ASSIGNMENT
A complete and exact copy of the data below is the task.

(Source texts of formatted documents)
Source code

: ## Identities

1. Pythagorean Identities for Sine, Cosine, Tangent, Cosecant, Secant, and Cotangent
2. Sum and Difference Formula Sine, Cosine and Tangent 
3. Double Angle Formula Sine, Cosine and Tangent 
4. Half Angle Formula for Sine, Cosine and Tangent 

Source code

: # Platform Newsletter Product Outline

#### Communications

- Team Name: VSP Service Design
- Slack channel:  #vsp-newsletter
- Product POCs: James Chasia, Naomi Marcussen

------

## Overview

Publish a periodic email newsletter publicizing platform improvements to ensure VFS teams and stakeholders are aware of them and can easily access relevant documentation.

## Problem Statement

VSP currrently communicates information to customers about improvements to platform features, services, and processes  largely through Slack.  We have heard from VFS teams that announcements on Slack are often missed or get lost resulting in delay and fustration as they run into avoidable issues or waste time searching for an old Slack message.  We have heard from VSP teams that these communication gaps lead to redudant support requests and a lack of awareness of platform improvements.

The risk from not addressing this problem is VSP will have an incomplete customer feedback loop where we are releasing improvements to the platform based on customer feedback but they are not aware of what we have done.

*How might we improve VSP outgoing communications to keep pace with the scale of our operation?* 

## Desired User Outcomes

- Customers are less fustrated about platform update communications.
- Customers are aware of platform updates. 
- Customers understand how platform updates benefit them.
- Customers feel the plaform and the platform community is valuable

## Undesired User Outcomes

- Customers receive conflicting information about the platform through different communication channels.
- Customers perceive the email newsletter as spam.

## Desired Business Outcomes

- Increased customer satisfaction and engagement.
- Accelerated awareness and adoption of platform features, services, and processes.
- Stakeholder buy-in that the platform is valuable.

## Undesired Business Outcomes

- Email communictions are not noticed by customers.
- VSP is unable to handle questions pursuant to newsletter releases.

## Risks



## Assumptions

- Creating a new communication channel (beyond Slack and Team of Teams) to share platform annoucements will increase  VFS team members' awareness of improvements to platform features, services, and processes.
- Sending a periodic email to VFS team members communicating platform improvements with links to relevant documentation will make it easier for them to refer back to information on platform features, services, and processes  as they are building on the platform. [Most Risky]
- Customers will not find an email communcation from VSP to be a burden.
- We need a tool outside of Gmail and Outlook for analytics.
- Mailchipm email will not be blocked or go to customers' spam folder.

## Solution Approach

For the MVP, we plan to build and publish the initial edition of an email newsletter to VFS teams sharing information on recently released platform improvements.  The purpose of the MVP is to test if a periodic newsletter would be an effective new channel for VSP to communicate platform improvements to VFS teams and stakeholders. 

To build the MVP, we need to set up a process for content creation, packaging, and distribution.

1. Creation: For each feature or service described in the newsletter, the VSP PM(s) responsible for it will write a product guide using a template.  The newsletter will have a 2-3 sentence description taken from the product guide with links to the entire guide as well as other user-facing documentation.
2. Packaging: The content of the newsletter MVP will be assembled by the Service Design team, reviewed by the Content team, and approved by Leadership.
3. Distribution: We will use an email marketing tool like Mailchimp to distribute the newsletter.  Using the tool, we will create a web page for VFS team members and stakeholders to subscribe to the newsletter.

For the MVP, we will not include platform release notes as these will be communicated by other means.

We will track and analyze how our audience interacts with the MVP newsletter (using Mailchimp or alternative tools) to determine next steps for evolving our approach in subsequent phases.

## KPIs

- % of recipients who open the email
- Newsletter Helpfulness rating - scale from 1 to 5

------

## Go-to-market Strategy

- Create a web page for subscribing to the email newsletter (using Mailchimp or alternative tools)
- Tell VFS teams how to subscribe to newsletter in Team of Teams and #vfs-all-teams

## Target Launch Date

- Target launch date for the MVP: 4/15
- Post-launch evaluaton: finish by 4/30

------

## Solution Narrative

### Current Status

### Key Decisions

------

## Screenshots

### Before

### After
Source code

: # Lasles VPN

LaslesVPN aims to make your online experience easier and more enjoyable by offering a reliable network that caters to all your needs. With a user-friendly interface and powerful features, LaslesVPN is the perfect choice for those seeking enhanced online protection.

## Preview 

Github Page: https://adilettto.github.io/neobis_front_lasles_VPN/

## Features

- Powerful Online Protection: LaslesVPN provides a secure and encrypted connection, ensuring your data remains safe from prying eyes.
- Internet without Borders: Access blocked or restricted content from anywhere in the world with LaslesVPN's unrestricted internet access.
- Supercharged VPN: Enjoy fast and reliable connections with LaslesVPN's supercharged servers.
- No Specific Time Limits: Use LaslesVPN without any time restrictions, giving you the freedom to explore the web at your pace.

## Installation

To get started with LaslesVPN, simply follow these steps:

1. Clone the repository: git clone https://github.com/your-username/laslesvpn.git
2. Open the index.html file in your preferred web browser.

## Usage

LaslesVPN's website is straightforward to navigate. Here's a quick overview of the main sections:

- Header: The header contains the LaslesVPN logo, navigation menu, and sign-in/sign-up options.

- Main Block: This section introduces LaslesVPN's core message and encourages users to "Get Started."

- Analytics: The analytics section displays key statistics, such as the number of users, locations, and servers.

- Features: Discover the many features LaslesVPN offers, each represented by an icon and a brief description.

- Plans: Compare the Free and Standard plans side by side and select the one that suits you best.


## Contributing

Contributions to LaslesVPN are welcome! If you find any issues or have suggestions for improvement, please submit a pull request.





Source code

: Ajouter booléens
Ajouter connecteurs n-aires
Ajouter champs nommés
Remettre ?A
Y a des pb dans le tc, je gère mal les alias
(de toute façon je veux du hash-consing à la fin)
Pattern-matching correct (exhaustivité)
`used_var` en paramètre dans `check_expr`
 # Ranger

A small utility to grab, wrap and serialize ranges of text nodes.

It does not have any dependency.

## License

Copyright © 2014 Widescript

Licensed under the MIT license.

SOLUTION FOR THIS TASK
Source code

: ## Identities

1. Pythagorean Identities for Sine, Cosine, Tangent, Cosecant, Secant, and Cotangent
2. Sum and Difference Formula Sine, Cosine and Tangent 
3. Double Angle Formula Sine, Cosine and Tangent 
4. Half Angle Formula for Sine, Cosine and Tangent 

Source code

: # Platform Newsletter Product Outline

#### Communications

- Team Name: VSP Service Design
- Slack channel:  #vsp-newsletter
- Product POCs: James Chasia, Naomi Marcussen

------

## Overview

Publish a periodic email newsletter publicizing platform improvements to ensure VFS teams and stakeholders are aware of them and can easily access relevant documentation.

## Problem Statement

VSP currrently communicates information to customers about improvements to platform features, services, and processes  largely through Slack.  We have heard from VFS teams that announcements on Slack are often missed or get lost resulting in delay and fustration as they run into avoidable issues or waste time searching for an old Slack message.  We have heard from VSP teams that these communication gaps lead to redudant support requests and a lack of awareness of platform improvements.

The risk from not addressing this problem is VSP will have an incomplete customer feedback loop where we are releasing improvements to the platform based on customer feedback but they are not aware of what we have done.

*How might we improve VSP outgoing communications to keep pace with the scale of our operation?* 

## Desired User Outcomes

- Customers are less fustrated about platform update communications.
- Customers are aware of platform updates. 
- Customers understand how platform updates benefit them.
- Customers feel the plaform and the platform community is valuable

## Undesired User Outcomes

- Customers receive conflicting information about the platform through different communication channels.
- Customers perceive the email newsletter as spam.

## Desired Business Outcomes

- Increased customer satisfaction and engagement.
- Accelerated awareness and adoption of platform features, services, and processes.
- Stakeholder buy-in that the platform is valuable.

## Undesired Business Outcomes

- Email communictions are not noticed by customers.
- VSP is unable to handle questions pursuant to newsletter releases.

## Risks



## Assumptions

- Creating a new communication channel (beyond Slack and Team of Teams) to share platform annoucements will increase  VFS team members' awareness of improvements to platform features, services, and processes.
- Sending a periodic email to VFS team members communicating platform improvements with links to relevant documentation will make it easier for them to refer back to information on platform features, services, and processes  as they are building on the platform. [Most Risky]
- Customers will not find an email communcation from VSP to be a burden.
- We need a tool outside of Gmail and Outlook for analytics.
- Mailchipm email will not be blocked or go to customers' spam folder.

## Solution Approach

For the MVP, we plan to build and publish the initial edition of an email newsletter to VFS teams sharing information on recently released platform improvements.  The purpose of the MVP is to test if a periodic newsletter would be an effective new channel for VSP to communicate platform improvements to VFS teams and stakeholders. 

To build the MVP, we need to set up a process for content creation, packaging, and distribution.

1. Creation: For each feature or service described in the newsletter, the VSP PM(s) responsible for it will write a product guide using a template.  The newsletter will have a 2-3 sentence description taken from the product guide with links to the entire guide as well as other user-facing documentation.
2. Packaging: The content of the newsletter MVP will be assembled by the Service Design team, reviewed by the Content team, and approved by Leadership.
3. Distribution: We will use an email marketing tool like Mailchimp to distribute the newsletter.  Using the tool, we will create a web page for VFS team members and stakeholders to subscribe to the newsletter.

For the MVP, we will not include platform release notes as these will be communicated by other means.

We will track and analyze how our audience interacts with the MVP newsletter (using Mailchimp or alternative tools) to determine next steps for evolving our approach in subsequent phases.

## KPIs

- % of recipients who open the email
- Newsletter Helpfulness rating - scale from 1 to 5

------

## Go-to-market Strategy

- Create a web page for subscribing to the email newsletter (using Mailchimp or alternative tools)
- Tell VFS teams how to subscribe to newsletter in Team of Teams and #vfs-all-teams

## Target Launch Date

- Target launch date for the MVP: 4/15
- Post-launch evaluaton: finish by 4/30

------

## Solution Narrative

### Current Status

### Key Decisions

------

## Screenshots

### Before

### After
Source code

: # Lasles VPN

LaslesVPN aims to make your online experience easier and more enjoyable by offering a reliable network that caters to all your needs. With a user-friendly interface and powerful features, LaslesVPN is the perfect choice for those seeking enhanced online protection.

## Preview 

Github Page: https://adilettto.github.io/neobis_front_lasles_VPN/

## Features

- Powerful Online Protection: LaslesVPN provides a secure and encrypted connection, ensuring your data remains safe from prying eyes.
- Internet without Borders: Access blocked or restricted content from anywhere in the world with LaslesVPN's unrestricted internet access.
- Supercharged VPN: Enjoy fast and reliable connections with LaslesVPN's supercharged servers.
- No Specific Time Limits: Use LaslesVPN without any time restrictions, giving you the freedom to explore the web at your pace.

## Installation

To get started with LaslesVPN, simply follow these steps:

1. Clone the repository: git clone https://github.com/your-username/laslesvpn.git
2. Open the index.html file in your preferred web browser.

## Usage

LaslesVPN's website is straightforward to navigate. Here's a quick overview of the main sections:

- Header: The header contains the LaslesVPN logo, navigation menu, and sign-in/sign-up options.

- Main Block: This section introduces LaslesVPN's core message and encourages users to "Get Started."

- Analytics: The analytics section displays key statistics, such as the number of users, locations, and servers.

- Features: Discover the many features LaslesVPN offers, each represented by an icon and a brief description.

- Plans: Compare the Free and Standard plans side by side and select the one that suits you best.


## Contributing

Contributions to LaslesVPN are welcome! If you find any issues or have suggestions for improvement, please submit a pull request.





Source code

: Ajouter booléens
Ajouter connecteurs n-aires
Ajouter champs nommés
Remettre ?A
Y a des pb dans le tc, je gère mal les alias
(de toute façon je veux du hash-consing à la fin)
Pattern-matching correct (exhaustivité)
`used_var` en paramètre dans `check_expr`
 # Ranger

A small utility to grab, wrap and serialize ranges of text nodes.

It does not have any dependency.

## License

Copyright © 2014 Widescript

Licensed under the MIT license.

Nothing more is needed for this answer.